• _The problem_: In the listing below, find the line that contains "### Description" and the line that contains "La chaude lumière". Quote both and every line between them, exactly, and nothing more.

• _Task input_:

━━━━━━━━━━━━━━━━━━━━

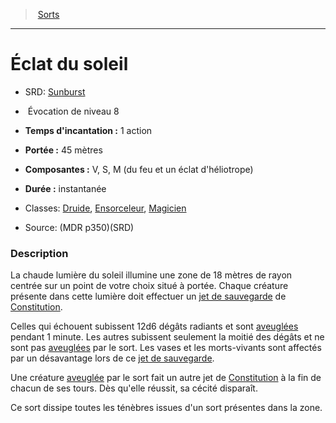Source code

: ﻿---
!SpellHD
Level: 8
Type: Évocation
CastingTime: 1 action
Range: 45 mètres
Components: V, S, M (du feu et un éclat d'héliotrope)
Duration: instantanée
Classes: '[Druide](hd_druid.md), [Ensorceleur](hd_sorcerer.md), [Magicien](hd_wizard.md)'
Id: spells_hd.md#Éclat-du-soleil
ParentLink: spells_hd.md#sorts
Name: Éclat du soleil
ParentName: Sorts
NameLevel: 1
AltName: '[Sunburst](srd_spells_sunburst.md)'
Source: (MDR p350)(SRD)
Attributes: {}
---
> [Sorts](hd_spells.md)

---

# Éclat du soleil

- SRD: [Sunburst](srd_spells_sunburst.md)

-  Évocation de niveau 8

- **Temps d'incantation :** 1 action

- **Portée :** 45 mètres

- **Composantes :** V, S, M (du feu et un éclat d'héliotrope)

- **Durée :** instantanée

- Classes: [Druide](hd_druid.md), [Ensorceleur](hd_sorcerer.md), [Magicien](hd_wizard.md)

- Source: (MDR p350)(SRD)

### Description

La chaude lumière du soleil illumine une zone de 18 mètres de rayon centrée sur un point de votre choix situé à portée. Chaque créature présente dans cette lumière doit effectuer un [jet de sauvegarde](hd_abilities_jets_de_sauvegarde.md) de [Constitution](hd_abilities_constitution.md).

Celles qui échouent subissent 12d6 dégâts radiants et sont [aveuglées](hd_conditions_aveugle.md) pendant 1 minute. Les autres subissent seulement la moitié des dégâts et ne sont pas [aveuglées](hd_conditions_aveugle.md) par le sort. Les vases et les morts-vivants sont affectés par un désavantage lors de ce [jet de sauvegarde](hd_abilities_jets_de_sauvegarde.md).

Une créature [aveuglée](hd_conditions_aveugle.md) par le sort fait un autre jet de [Constitution](hd_abilities_constitution.md) à la fin de chacun de ses tours. Dès qu'elle réussit, sa cécité disparaît.

Ce sort dissipe toutes les ténèbres issues d'un sort présentes dans la zone.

━━━━━━━━━━━━━━━━━━━━

• _Solution below_:
### Description

La chaude lumière du soleil illumine une zone de 18 mètres de rayon centrée sur un point de votre choix situé à portée. Chaque créature présente dans cette lumière doit effectuer un [jet de sauvegarde](hd_abilities_jets_de_sauvegarde.md) de [Constitution](hd_abilities_constitution.md).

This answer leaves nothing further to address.